Exercise 3-1. Our binary search makes two tests inside the loop, when one would suffice (at the price of more tests outside.) Write a version with only one test inside the loop and measure the difference in runtime.
解:这里要说一下题目表达的是我们平时某些二分查找需要两个判断(if-else if-else),题目需要我们只用一个判断就实现,实际上这个很简单,用原先我关于二进制的专题里头的代码就是答案了,关键是原先判断的时候包含了一旦找到就直接退出的过程,我们可以将其省去,那么我们的程序就出来了。
int BinarySearch(int f, int t, int* a, int s) { int mid; while (f < t) { mid = f + ((t - f) >> 1); if (a[mid] >= s) t = mid; else f = mid + 1; } if (a[f] == s) return -1; else return f; }
Exercise 3-2. Write a function escape(s,t) that converts characters like newline and tab into visible escape sequences like \n and \t as it copies the string t to s.
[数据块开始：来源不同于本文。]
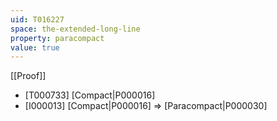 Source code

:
 ```yaml
---
uid: T016227
space: the-extended-long-line
property: paracompact
value: true
---
```

[[Proof]]

* [T000733] [Compact|P000016]
* [I000013] [Compact|P000016] => [Paracompact|P000030]

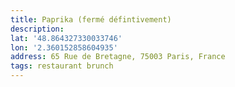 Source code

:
 ```yaml
---
title: Paprika (fermé défintivement)
description:
lat: '48.864327330033746'
lon: '2.360152858604935'
address: 65 Rue de Bretagne, 75003 Paris, France
tags: restaurant brunch
---
```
Use a switch. Write a function for the other direction as well, converting escape sequences into the real characters.
解:这里就让我们很开心啦,让我们用switch做escape操作,就是将将不可见的字符(如回车啊,制表符啊)换成可见形式(对应的为"\n"和"\t")。源串是s,目标串是t。这里的要求是用switch。同时题目又说了,让我们做一个反向的转换。我的程序作为例子处理回车和制表符,返回的函数是back(简单好用我就直接上了),请见谅。
#include <stdio.h> #include<string.h> void escape(char s[], char t[]) { int i, j; for (i = j = 0; s[i]; i++) switch (s[i]) { case '\t': t[j++] = '\\'; t[j++] = 't'; break; case '\n': t[j++] = '\\'; t[j++] = 'n'; break; default: t[j++] = s[i]; } t[j] = 0; } void back(char s[], char t[]) { int i, j; for (i = j = 0; s[i]; i++) if (s[i] == '\\') { switch (s[i + 1]) { case 'n': t[j++] = '\n'; break; case 't': t[j++] = '\t'; break; default: t[j++] = s[i + 1]; break; } i++; } else t[j++] = s[i]; t[j] = 0; } int main() { char a[500] = "fkjewk jf le\tkjfk\ndf\nfds",b[500]; escape(a, b); printf("a = %s\nb = %s\n", a, b); strcpy(a, b); back(a, b); printf("a = %s\nb = %s\n", a, b); return 0; }
Exercise 3-3. Write a function expand(s1,s2) that expands shorthand notations like a-z in the string s1 into the equivalent complete list abc...xyz in s2. Allow for letters of either case and digits, and be prepared to handle cases like a-b-c and a-z0-9 and -a-z. Arrange that a leading or trailing - is taken literally.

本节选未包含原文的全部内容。